Varun Beverages has posted nearly 19 per cent revenue CAGR in CY12-21, led by revenue CAGR of 18 per cent in India and 23 per cent in international geographies.

The robust global growth was driven by strong ramp-up in three-country Africa operations and a sustained growth in Nepal. In our view, Africa is a large soft-drinks market (Emkay Est: over $25 billion industry size as of CY19) and its attractive macro growth + demographics offer a low-teen revenue CAGR opportunity over the medium-to-long term.

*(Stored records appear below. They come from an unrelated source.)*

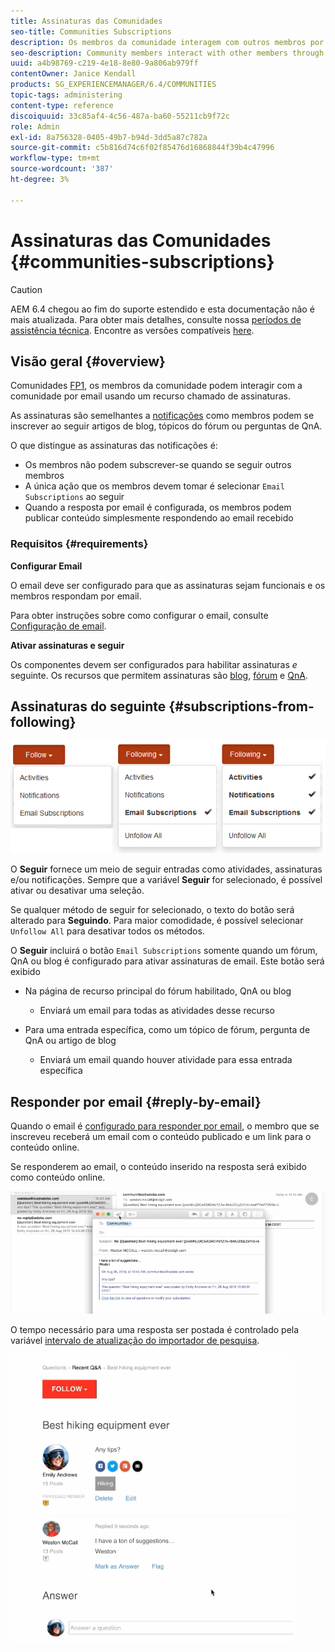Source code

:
 ```yaml
---
title: Assinaturas das Comunidades
seo-title: Communities Subscriptions
description: Os membros da comunidade interagem com outros membros por email
seo-description: Community members interact with other members through email
uuid: a4b98769-c219-4e18-8e80-9a806ab979ff
contentOwner: Janice Kendall
products: SG_EXPERIENCEMANAGER/6.4/COMMUNITIES
topic-tags: administering
content-type: reference
discoiquuid: 33c85af4-4c56-487a-ba60-55211cb9f72c
role: Admin
exl-id: 8a756328-0405-49b7-b94d-3dd5a87c782a
source-git-commit: c5b816d74c6f02f85476d16868844f39b4c47996
workflow-type: tm+mt
source-wordcount: '387'
ht-degree: 3%

---
```


# Assinaturas das Comunidades {#communities-subscriptions}

>[!CAUTION]
>
>AEM 6.4 chegou ao fim do suporte estendido e esta documentação não é mais atualizada. Para obter mais detalhes, consulte nossa [períodos de assistência técnica](https://helpx.adobe.com/br/support/programs/eol-matrix.html). Encontre as versões compatíveis [here](https://experienceleague.adobe.com/docs/).

## Visão geral {#overview}

Comunidades [FP1](deploy-communities.md#latestfeaturepack), os membros da comunidade podem interagir com a comunidade por email usando um recurso chamado de assinaturas.

As assinaturas são semelhantes a [notificações](notifications.md) como membros podem se inscrever ao seguir artigos de blog, tópicos do fórum ou perguntas de QnA.

O que distingue as assinaturas das notificações é:

* Os membros não podem subscrever-se quando se seguir outros membros
* A única ação que os membros devem tomar é selecionar `Email Subscriptions` ao seguir
* Quando a resposta por email é configurada, os membros podem publicar conteúdo simplesmente respondendo ao email recebido

### Requisitos {#requirements}

**Configurar Email**

O email deve ser configurado para que as assinaturas sejam funcionais e os membros respondam por email.

Para obter instruções sobre como configurar o email, consulte [Configuração de email](email.md).

**Ativar assinaturas e seguir**

Os componentes devem ser configurados para habilitar assinaturas *e* seguinte. Os recursos que permitem assinaturas são [blog](blog-feature.md), [fórum](forum.md) e [QnA](working-with-qna.md).

## Assinaturas do seguinte {#subscriptions-from-following}

![chlimage_1-5](assets/chlimage_1-5.png)

O **Seguir** fornece um meio de seguir entradas como atividades, assinaturas e/ou notificações. Sempre que a variável **Seguir** for selecionado, é possível ativar ou desativar uma seleção.

Se qualquer método de seguir for selecionado, o texto do botão será alterado para **Seguindo**. Para maior comodidade, é possível selecionar `Unfollow All` para desativar todos os métodos.

O **Seguir** incluirá o botão `Email Subscriptions` somente quando um fórum, QnA ou blog é configurado para ativar assinaturas de email. Este botão será exibido

* Na página de recurso principal do fórum habilitado, QnA ou blog

   * Enviará um email para todas as atividades desse recurso

* Para uma entrada específica, como um tópico de fórum, pergunta de QnA ou artigo de blog

   * Enviará um email quando houver atividade para essa entrada específica

## Responder por email {#reply-by-email}

Quando o email é [configurado para responder por email](email.md#configure-polling-importer), o membro que se inscreveu receberá um email com o conteúdo publicado e um link para o conteúdo online.

Se responderem ao email, o conteúdo inserido na resposta será exibido como conteúdo online.

![chlimage_1-6](assets/chlimage_1-6.png)

O tempo necessário para uma resposta ser postada é controlado pela variável [intervalo de atualização do importador de pesquisa](email.md#configure-polling-importer).

![chlimage_1-7](assets/chlimage_1-7.png)
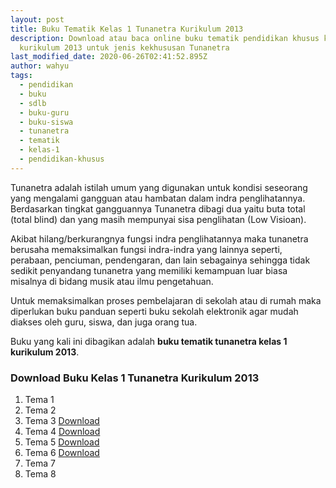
 ```yaml
---
layout: post
title: Buku Tematik Kelas 1 Tunanetra Kurikulum 2013
description: Download atau baca online buku tematik pendidikan khusus kelas 1
  kurikulum 2013 untuk jenis kekhususan Tunanetra
last_modified_date: 2020-06-26T02:41:52.895Z
author: wahyu
tags:
  - pendidikan
  - buku
  - sdlb
  - buku-guru
  - buku-siswa
  - tunanetra
  - tematik
  - kelas-1
  - pendidikan-khusus
---
```

Tunanetra adalah istilah umum yang digunakan untuk kondisi seseorang yang mengalami gangguan atau hambatan dalam indra penglihatannya. Berdasarkan tingkat gangguannya Tunanetra dibagi dua yaitu buta total (total blind) dan yang masih mempunyai sisa penglihatan (Low Visioan). 

Akibat hilang/berkurangnya fungsi indra penglihatannya maka tunanetra berusaha memaksimalkan fungsi indra-indra yang lainnya seperti, perabaan, penciuman, pendengaran, dan lain sebagainya sehingga tidak sedikit penyandang tunanetra yang memiliki kemampuan luar biasa misalnya di bidang musik atau ilmu pengetahuan.

Untuk memaksimalkan proses pembelajaran di sekolah atau di rumah maka diperlukan buku panduan seperti buku sekolah elektronik agar mudah diakses oleh guru, siswa, dan juga orang tua.

Buku yang kali ini dibagikan adalah **buku tematik tunanetra kelas 1 kurikulum 2013**.

### Download Buku Kelas 1 Tunanetra Kurikulum 2013 

1. Tema 1 
2. Tema 2 
3. Tema 3 <a href="https://docs.google.com/uc?export=download&id=0B5hMZbwMItOzVGZpNWp3Q0E4dkk" title="Buku Tematik Kelas 1 Tunanetra Kurikulum 2013 Tema 3">Download</a>
4. Tema 4 <a href="https://docs.google.com/uc?export=download&id=0B5hMZbwMItOzZG5BbXljY01uRmM" title="Buku Tematik Kelas 1 Tunanetra Kurikulum 2013 Tema 3">Download</a>
5. Tema 5 <a href="https://docs.google.com/uc?export=download&id=0B5hMZbwMItOzQ0MwLUJfdW41SFE" title="Buku Tematik Kelas 1 Tunanetra Kurikulum 2013 Tema 3">Download</a>
6. Tema 6 <a href="https://docs.google.com/uc?export=download&id=0B5hMZbwMItOzWHRQUG9xaTc1Nmc" title="Buku Tematik Kelas 1 Tunanetra Kurikulum 2013 Tema 3">Download</a>
7. Tema 7 
8. Tema 8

We estimate that PepsiCo currently addresses 40-45 per cent of the Africa market (value terms) via presence in 13 countries vs. about 100 per cent for The Coca-Cola Company (TCCC) via presence in over 50 countries.

Hence, potential distribution expansion by PepsiCo should help it to grow faster than the industry. Moreover, VBL's proven execution capability in Zimbabwe/Nepal (nearly 50 per cent of market share now vs. marginal share at the time of acquisition of distribution rights) and PepsiCo's focus on growing franchise-owned bottling operations should help VBL to foray into more markets in Africa. Its procuring distribution rights in the Democratic Republic of Congo (DRC) recently is a testament to this.

We maintain Buy with revised TP of ₹1,220 (vs. ₹1,060 earlier).